The Solomon Islands is a small Melanesian state about 3000km northeast of Australia in the Pacific Ocean. The country is probably most famous for its main island’s pivotal role in World War II, as well as shipwreck diving. I wasn’t there for the diving though. I was about to gain some knowledge about surly spirits and storms on the Solomon Islands.

Where’s the WiFi?

Upon landing in the capital Honiara on a flight from Papua New Guinea, I had hoped to find some WiFi to reinitialise my phone after it had been wiped in Port Moresby. Unfortunately, there was no WiFi to be found so I figured I’d have to try my luck in town.
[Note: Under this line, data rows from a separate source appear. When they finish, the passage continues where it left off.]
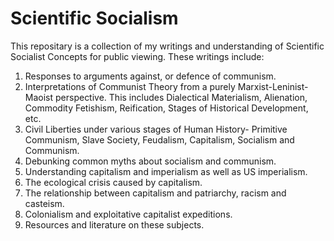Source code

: # Scientific Socialism
This repositary is a collection of my writings and understanding of Scientific Socialist Concepts for public viewing. These writings include:
1. Responses to arguments against, or defence of communism. 
2. Interpretations of Communist Theory from a purely Marxist-Leninist-Maoist perspective. This includes Dialectical Materialism, Alienation, Commodity Fetishism, Reification, Stages of Historical Development, etc.
4. Civil Liberties under various stages of Human History- Primitive Communism, Slave Society, Feudalism, Capitalism, Socialism and Communism.
5. Debunking common myths about socialism and communism.
6. Understanding capitalism and imperialism as well as US imperialism.
7. The ecological crisis caused by capitalism.
8. The relationship between capitalism and patriarchy, racism and casteism.
9. Colonialism and exploitative capitalist expeditions.
10. Resources and literature on these subjects.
I was informed that I could catch a bus from the road outside the airport. What I realised when I got out to the road, was that there was no bus stop. The opposite side of the road was lined with many small stalls, selling various items. As I was about to cross the road to ask a seller about the bus, I noticed a group of people standing around like they were waiting for something. I joined the crowd and someone started chatting with me. The bus, which was actually a minivan, pulled up a short while later.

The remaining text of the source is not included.